Proving Functional Program Equivalence via Directed Lemma Synthesis
Yican Sun, Ruyi Ji, Jian Fang, Xuanlin Jiang, Mingshuai Chen, Yingfei Xiong
TL;DR
Proving equivalence between functional programs over algebraic data types (ADTs) is essential for verification, but structural induction alone cannot prove many theorems. The paper presents directed lemma synthesis, introducing two induction-friendly forms and two tactics that synthesize lemmas to rewrite the goal into forms amenable to induction. These lemmas reduce to targeted program-synthesis problems, enabling efficient automatic proofs, and are implemented in AutoProof atop Cvc4Ind. Empirical results on extended benchmarks show substantial improvements over heuristic lemma enumeration, including a runtime reduction of $95.47%$ on average and solving 38 more tasks. The work advances automatic equivalence checking by providing principled, induction-aware lemma discovery and applying it to functional programs with ADTs.
Abstract
Proving equivalence between functional programs is a fundamental problem in program verification, which often amounts to reasoning about algebraic data types (ADTs) and compositions of structural recursions. Modern theorem provers address this problem by applying structural induction, which is insufficient for proving many equivalence theorems. In such cases, one has to invent a set of lemmas, prove these lemmas by additional induction, and use these lemmas to prove the original theorem. There is, however, a lack of systematic understanding of what lemmas are needed for inductive proofs and how these lemmas can be synthesized automatically. This paper presents directed lemma synthesis, an effective approach to automating equivalence proofs by discovering critical lemmas using program synthesis techniques. We first identify two induction-friendly forms of propositions that give formal guarantees to the progress of the proof.
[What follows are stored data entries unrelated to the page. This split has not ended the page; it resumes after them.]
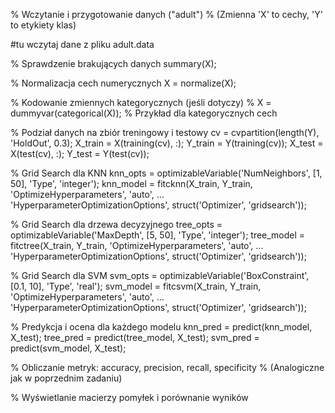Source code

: % Wczytanie i przygotowanie danych ("adult")
% (Zmienna 'X' to cechy, 'Y' to etykiety klas)

#tu wczytaj dane z pliku adult.data

% Sprawdzenie brakujących danych
summary(X);

% Normalizacja cech numerycznych
X = normalize(X);

% Kodowanie zmiennych kategorycznych (jeśli dotyczy)
% X = dummyvar(categorical(X));  % Przykład dla kategorycznych cech

% Podział danych na zbiór treningowy i testowy
cv = cvpartition(length(Y), 'HoldOut', 0.3);
X_train = X(training(cv), :);
Y_train = Y(training(cv));
X_test = X(test(cv), :);
Y_test = Y(test(cv));

% Grid Search dla KNN
knn_opts = optimizableVariable('NumNeighbors', [1, 50], 'Type', 'integer');
knn_model = fitcknn(X_train, Y_train, 'OptimizeHyperparameters', 'auto', ...
    'HyperparameterOptimizationOptions', struct('Optimizer', 'gridsearch'));

% Grid Search dla drzewa decyzyjnego
tree_opts = optimizableVariable('MaxDepth', [5, 50], 'Type', 'integer');
tree_model = fitctree(X_train, Y_train, 'OptimizeHyperparameters', 'auto', ...
    'HyperparameterOptimizationOptions', struct('Optimizer', 'gridsearch'));

% Grid Search dla SVM
svm_opts = optimizableVariable('BoxConstraint', [0.1, 10], 'Type', 'real');
svm_model = fitcsvm(X_train, Y_train, 'OptimizeHyperparameters', 'auto', ...
    'HyperparameterOptimizationOptions', struct('Optimizer', 'gridsearch'));

% Predykcja i ocena dla każdego modelu
knn_pred = predict(knn_model, X_test);
tree_pred = predict(tree_model, X_test);
svm_pred = predict(svm_model, X_test);

% Obliczanie metryk: accuracy, precision, recall, specificity
% (Analogiczne jak w poprzednim zadaniu)

% Wyświetlanie macierzy pomyłek i porównanie wyników
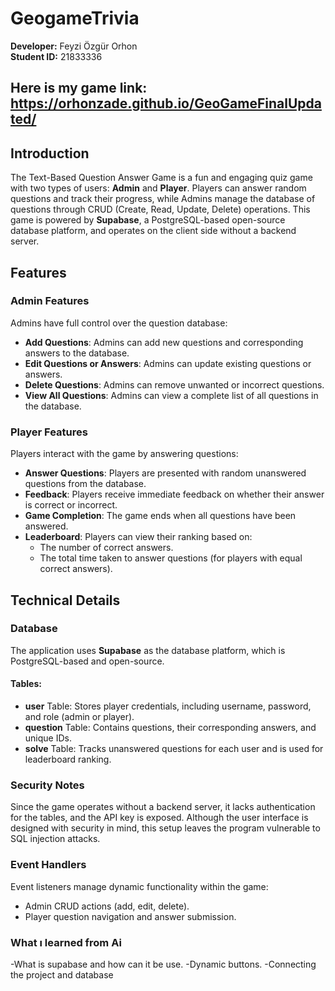 # GeogameTrivia

**Developer:** Feyzi Özgür Orhon  
**Student ID:** 21833336
## Here is my game link: https://orhonzade.github.io/GeoGameFinalUpdated/
## Introduction

The Text-Based Question Answer Game is a fun and engaging quiz game with two types of users: **Admin** and **Player**. Players can answer random questions and track their progress, while Admins manage the database of questions through CRUD (Create, Read, Update, Delete) operations. This game is powered by **Supabase**, a PostgreSQL-based open-source database platform, and operates on the client side without a backend server.

## Features

### Admin Features

Admins have full control over the question database:

- **Add Questions**: Admins can add new questions and corresponding answers to the database.
- **Edit Questions or Answers**: Admins can update existing questions or answers.
- **Delete Questions**: Admins can remove unwanted or incorrect questions.
- **View All Questions**: Admins can view a complete list of all questions in the database.

### Player Features

Players interact with the game by answering questions:

- **Answer Questions**: Players are presented with random unanswered questions from the database.
- **Feedback**: Players receive immediate feedback on whether their answer is correct or incorrect.
- **Game Completion**: The game ends when all questions have been answered.
- **Leaderboard**: Players can view their ranking based on:
  - The number of correct answers.
  - The total time taken to answer questions (for players with equal correct answers).

## Technical Details

### Database

The application uses **Supabase** as the database platform, which is PostgreSQL-based and open-source.

#### Tables:

- **user** Table: Stores player credentials, including username, password, and role (admin or player).
- **question** Table: Contains questions, their corresponding answers, and unique IDs.
- **solve** Table: Tracks unanswered questions for each user and is used for leaderboard ranking.

### Security Notes

Since the game operates without a backend server, it lacks authentication for the tables, and the API key is exposed. Although the user interface is designed with security in mind, this setup leaves the program vulnerable to SQL injection attacks.

### Event Handlers

Event listeners manage dynamic functionality within the game:

- Admin CRUD actions (add, edit, delete).
- Player question navigation and answer submission.
 ### What ı learned from Ai
-What is supabase and how can it be use.
-Dynamic buttons.
-Connecting the project and database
We then propose two tactics that synthesize and apply lemmas, thereby transforming the proof goal into induction-friendly forms. Both tactics reduce lemma synthesis to a specialized class of program synthesis problems with efficient algorithms. Experimental results demonstrate the effectiveness of our approach: Compared to state-of-the-art equivalence checkers employing heuristic-based lemma enumeration, directed lemma synthesis saves 95.47% runtime on average and solves 38 more tasks over an extended version of the standard benchmark set.